## Task goal:
Using the listing below, copy every line that mentions "item".

## Supplied entries:
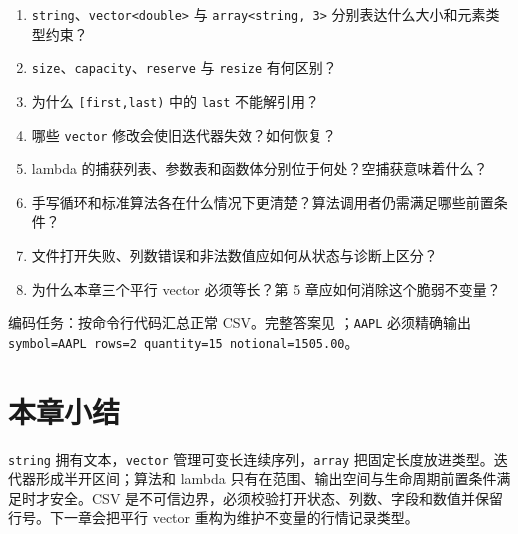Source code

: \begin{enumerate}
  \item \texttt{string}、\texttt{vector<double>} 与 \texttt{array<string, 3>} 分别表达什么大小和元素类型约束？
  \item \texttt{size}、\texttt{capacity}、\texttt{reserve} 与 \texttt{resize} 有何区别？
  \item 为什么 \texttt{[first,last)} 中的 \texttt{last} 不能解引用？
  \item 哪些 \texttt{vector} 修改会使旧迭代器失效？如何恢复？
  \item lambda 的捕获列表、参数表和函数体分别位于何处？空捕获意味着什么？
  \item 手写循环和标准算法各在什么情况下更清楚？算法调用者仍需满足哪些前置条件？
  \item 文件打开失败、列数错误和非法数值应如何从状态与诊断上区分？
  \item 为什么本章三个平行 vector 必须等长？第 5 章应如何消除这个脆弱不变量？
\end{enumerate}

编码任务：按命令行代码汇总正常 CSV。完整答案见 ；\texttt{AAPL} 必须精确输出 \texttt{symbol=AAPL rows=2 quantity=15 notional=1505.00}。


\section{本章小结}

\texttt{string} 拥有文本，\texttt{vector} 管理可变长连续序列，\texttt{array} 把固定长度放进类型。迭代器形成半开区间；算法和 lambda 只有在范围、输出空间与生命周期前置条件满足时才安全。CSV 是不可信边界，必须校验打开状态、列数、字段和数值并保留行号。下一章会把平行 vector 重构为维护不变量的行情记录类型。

## Result of this task:
  \item \texttt{string}、\texttt{vector<double>} 与 \texttt{array<string, 3>} 分别表达什么大小和元素类型约束？
  \item \texttt{size}、\texttt{capacity}、\texttt{reserve} 与 \texttt{resize} 有何区别？
  \item 为什么 \texttt{[first,last)} 中的 \texttt{last} 不能解引用？
  \item 哪些 \texttt{vector} 修改会使旧迭代器失效？如何恢复？
  \item lambda 的捕获列表、参数表和函数体分别位于何处？空捕获意味着什么？
  \item 手写循环和标准算法各在什么情况下更清楚？算法调用者仍需满足哪些前置条件？
  \item 文件打开失败、列数错误和非法数值应如何从状态与诊断上区分？
  \item 为什么本章三个平行 vector 必须等长？第 5 章应如何消除这个脆弱不变量？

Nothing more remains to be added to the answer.